Dix ans après Charlie, nous sommes dans un moment crucial qui doit permettre à celles et ceux qui résistent à l’intégrisme, au racisme, à l’antisémitisme, à l’extrême droite et au néolibéralisme de se serrer les coudes et de se rassembler.

Dix ans après Charlie, nous sommes dans un moment crucial qui doit permettre à celles et ceux qui résistent à l’intégrisme, au racisme, à l’antisémitisme, à l’extrême droite et au néolibéralisme de se serrer les coudes et de se rassembler.
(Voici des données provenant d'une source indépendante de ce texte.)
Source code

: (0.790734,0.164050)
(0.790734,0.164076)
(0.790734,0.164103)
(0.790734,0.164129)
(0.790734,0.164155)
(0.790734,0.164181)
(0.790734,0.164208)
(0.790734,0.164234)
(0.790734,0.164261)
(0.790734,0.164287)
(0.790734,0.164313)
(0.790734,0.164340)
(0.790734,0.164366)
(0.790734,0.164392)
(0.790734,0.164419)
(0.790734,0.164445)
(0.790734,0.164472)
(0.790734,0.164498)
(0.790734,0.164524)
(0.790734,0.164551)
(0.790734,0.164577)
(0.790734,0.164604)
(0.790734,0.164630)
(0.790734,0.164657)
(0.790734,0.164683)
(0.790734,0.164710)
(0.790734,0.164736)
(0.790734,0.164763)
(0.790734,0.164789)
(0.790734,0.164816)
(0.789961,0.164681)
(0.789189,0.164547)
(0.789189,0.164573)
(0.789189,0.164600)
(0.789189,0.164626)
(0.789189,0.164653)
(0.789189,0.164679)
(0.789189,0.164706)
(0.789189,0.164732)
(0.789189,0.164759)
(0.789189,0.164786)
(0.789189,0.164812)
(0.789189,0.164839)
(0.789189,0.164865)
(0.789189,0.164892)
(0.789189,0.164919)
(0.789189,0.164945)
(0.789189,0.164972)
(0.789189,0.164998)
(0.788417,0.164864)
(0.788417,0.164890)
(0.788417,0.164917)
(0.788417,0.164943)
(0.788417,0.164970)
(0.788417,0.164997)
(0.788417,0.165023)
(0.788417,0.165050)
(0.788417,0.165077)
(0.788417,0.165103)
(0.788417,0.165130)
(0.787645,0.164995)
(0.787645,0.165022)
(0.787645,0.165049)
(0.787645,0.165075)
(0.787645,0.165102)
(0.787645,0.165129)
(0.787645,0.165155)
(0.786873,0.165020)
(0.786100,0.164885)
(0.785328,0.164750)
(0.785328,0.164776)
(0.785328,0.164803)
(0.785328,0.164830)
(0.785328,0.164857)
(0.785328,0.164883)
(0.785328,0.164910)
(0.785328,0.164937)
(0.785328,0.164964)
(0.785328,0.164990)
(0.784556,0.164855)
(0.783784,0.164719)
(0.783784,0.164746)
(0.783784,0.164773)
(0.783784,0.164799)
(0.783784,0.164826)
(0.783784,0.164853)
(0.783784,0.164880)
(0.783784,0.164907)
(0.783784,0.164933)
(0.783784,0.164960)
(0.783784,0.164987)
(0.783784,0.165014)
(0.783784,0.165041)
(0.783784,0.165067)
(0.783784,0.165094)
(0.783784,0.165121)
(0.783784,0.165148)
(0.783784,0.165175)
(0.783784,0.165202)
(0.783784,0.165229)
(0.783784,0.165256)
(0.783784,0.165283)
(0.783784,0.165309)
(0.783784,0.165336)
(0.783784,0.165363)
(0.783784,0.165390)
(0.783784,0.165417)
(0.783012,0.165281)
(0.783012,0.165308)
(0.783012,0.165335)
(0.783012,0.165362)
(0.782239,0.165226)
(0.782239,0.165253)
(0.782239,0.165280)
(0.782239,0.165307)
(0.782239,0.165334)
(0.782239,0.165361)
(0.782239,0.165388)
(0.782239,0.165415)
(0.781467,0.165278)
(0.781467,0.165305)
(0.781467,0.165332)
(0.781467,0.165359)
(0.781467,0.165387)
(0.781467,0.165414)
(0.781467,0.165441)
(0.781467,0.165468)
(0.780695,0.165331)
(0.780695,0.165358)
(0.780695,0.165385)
Se rassembler contre la haine de l’autre et pour nos libertés. Se rassembler pour le vivre ensemble et la solidarité. Et ce combat ce n’est pas celui des journalistes, pas seulement en tout cas, c’est celui de toutes et tous les défenseur.es de nos libertés fondamentales.

Aujourd’hui encore, dix ans après, notre responsabilité est aux côtés de beaucoup d’autres, de se dresser face aux intimidations, aux menaces et aux agressions perpétrées par les ennemis de la liberté de penser, de la liberté d’opinion, de la liberté d’expression. Contre le fascisme, l’antisémitisme, le racisme, le fanatisme et l’intolérance, sous toutes ses formes.

Ils veulent nous diviser, plus que jamais, restons unis.

Paris, le 7 janvier 2025.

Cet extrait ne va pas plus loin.